Macro-TPR (True Positive Rate/Recall): The mean of the computed TPR within each class (independently of the other classes). Each TPR is the proportion of samples predicted Truly Positive (TP) out of all the samples that actually are positive (TP+FN, with FN for False Negative). TPR is in the interval [0;1]. The higher this value, the fewer actual samples of positive class are labeled as negative.

Macro F1 score: Harmonic mean of macro-average PPV and TPR. F1 Score is in the interval [0;1]. The F1 Score can be interpreted as a weighted average of the PPV and TPR values. It reaches its best value at 1 and worst value at 0.

MCC (Matthews Correlation Coefficient): Represents the multi class confusion matrix with a single value.

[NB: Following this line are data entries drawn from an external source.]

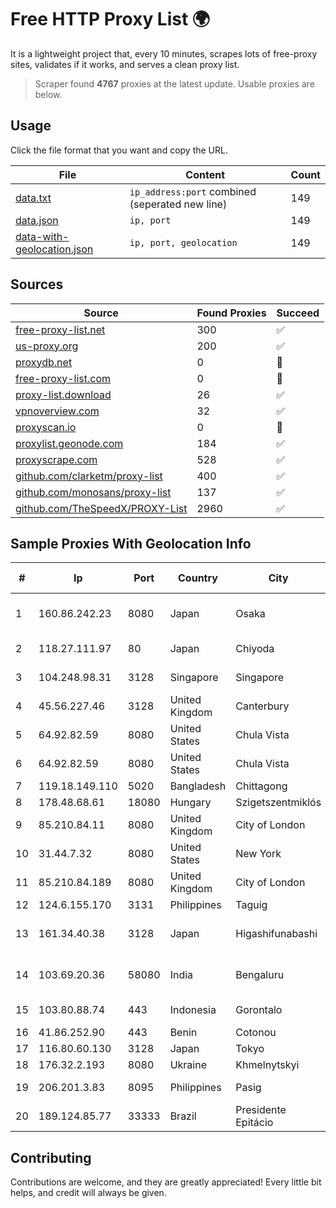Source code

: 
# Free HTTP Proxy List 🌍

It is a lightweight project that, every 10 minutes, scrapes lots of free-proxy sites, validates if it works, and serves a clean proxy list.


> Scraper found **4767** proxies at the latest update. Usable proxies are below.

## Usage

Click the file format that you want and copy the URL.


|File|Content|Count|
|----|-------|-----|
|[data.txt](https://raw.githubusercontent.com/themiralay/Proxy-List-World/master/data.txt)|`ip_address:port` combined (seperated new line)|149|
|[data.json](https://raw.githubusercontent.com/themiralay/Proxy-List-World/master/data.json)|`ip, port`|149|
|[data-with-geolocation.json](https://raw.githubusercontent.com/themiralay/Proxy-List-World/master/data-with-geolocation.json)|`ip, port, geolocation`|149|

## Sources

|Source|Found Proxies|Succeed|
|------|-------------|-------|
|[free-proxy-list.net](https://free-proxy-list.net)|300|✅|
|[us-proxy.org](https://www.us-proxy.org)|200|✅|
|[proxydb.net](http://proxydb.net)|0|🚫|
|[free-proxy-list.com](https://free-proxy-list.com/?page=&port=&type%5B%5D=http&type%5B%5D=https&up_time=0&search=Search)|0|🚫|
|[proxy-list.download](https://www.proxy-list.download/HTTP)|26|✅|
|[vpnoverview.com](https://vpnoverview.com/privacy/anonymous-browsing/free-proxy-servers)|32|✅|
|[proxyscan.io](https://www.proxyscan.io)|0|🚫|
|[proxylist.geonode.com](https://proxylist.geonode.com/api/proxy-list?limit=300&page=1&sort_by=lastChecked&sort_type=desc&protocols=http,https)|184|✅|
|[proxyscrape.com](https://api.proxyscrape.com/v2/?request=displayproxies&protocol=http&timeout=10000&country=all&ssl=all&anonymity=all)|528|✅|
|[github.com/clarketm/proxy-list](https://raw.githubusercontent.com/clarketm/proxy-list/master/proxy-list-raw.txt)|400|✅|
|[github.com/monosans/proxy-list](https://raw.githubusercontent.com/monosans/proxy-list/main/proxies/http.txt)|137|✅|
|[github.com/TheSpeedX/PROXY-List](https://raw.githubusercontent.com/TheSpeedX/PROXY-List/master/http.txt)|2960|✅|


## Sample Proxies With Geolocation Info

|#|Ip|Port|Country|City|Internet Service Provider|
|-|--|----|-------|----|-------------------------|
|1|160.86.242.23|8080|Japan|Osaka|Sony Network Communications Inc|
|2|118.27.111.97|80|Japan|Chiyoda|GMO Internet, Inc.|
|3|104.248.98.31|3128|Singapore|Singapore|DigitalOcean, LLC|
|4|45.56.227.46|3128|United Kingdom|Canterbury|Navarino Single Member S.A.|
|5|64.92.82.59|8080|United States|Chula Vista|Momentum Telecom, Inc.|
|6|64.92.82.59|8080|United States|Chula Vista|Momentum Telecom, Inc.|
|7|119.18.149.110|5020|Bangladesh|Chittagong|BBTS Network|
|8|178.48.68.61|18080|Hungary|Szigetszentmiklós|UPC|
|9|85.210.84.11|8080|United Kingdom|City of London|Microsoft Corporation|
|10|31.44.7.32|8080|United States|New York|ITGLOBAL.COM NL B.V.|
|11|85.210.84.189|8080|United Kingdom|City of London|Microsoft Corporation|
|12|124.6.155.170|3131|Philippines|Taguig|Globe Telecom|
|13|161.34.40.38|3128|Japan|Higashifunabashi|NTT PC Communications, Inc.|
|14|103.69.20.36|58080|India|Bengaluru|Allnet Broadband Network PVT LTD|
|15|103.80.88.74|443|Indonesia|Gorontalo|PT Jala Lintas Media|
|16|41.86.252.90|443|Benin|Cotonou|ISOCEL SA|
|17|116.80.60.130|3128|Japan|Tokyo|InfoSphere|
|18|176.32.2.193|8080|Ukraine|Khmelnytskyi|Lanet Network|
|19|206.201.3.83|8095|Philippines|Pasig|Converge ICT Solution Inc|
|20|189.124.85.77|33333|Brazil|Presidente Epitácio|FIT Telecom Eireli|



## Contributing

Contributions are welcome, and they are greatly appreciated! Every
little bit helps, and credit will always be given.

Precision and recall for all the classes are computed and averaged into a single real number within the interval [-1;1]. However, in the multiclass case, its minimum value lies between -1 (total disagreement between prediction and truth) and 0 (no better than random) depending on the data distribution.

Predicted Total: Total number of samples in the source data subset that were predicted of the given class.

True Positive: Number of positive class samples in the source data subset accurately predicted by the model.

True Negative: Number of negative class samples in the source data subset accurately predicted by the model.

 

Regression

MAE (Mean Absolute Error): represents the average magnitude of the errors in a set of predictions, without considering their direction. It’s the average over the test sample of the absolute differences between prediction and actual observation where all individual differences have equal weight. MAE is in the intervall [0;+∞]. A coefficient of 0 represents a perfect prediction, the higher this value is the more error (relative error) the model have.

MAPE (Mean Absolute Percentage Error): MAPE is computed as the average of the absolute values of the deviations of the predicted versus actual values.

Max-Error: Maximum Error. The application considers here the magnitude (absolute error when identifying the maximum error. Thus -1.5 would be consider the maximum error over +1.3. The sign of the error however is still reported in this column in case it has domain significance for the user.

R2 (R Squared): also known as the Coefficient of Determination. The application computes the R2 statistic as 1 - (SSres / SStot) where SSres is the residual sum of squares and SStot is the total sum of squares.

RMSE: Root Mean Square Error against the Dataset partition selected. RMSE is computed as the square root of the mean of the squared deviations of the predicted from actual values.

SD-ERROR (Standard Deviation Error): Standard statistical measure used to quantify the amount of variation of a set of data values.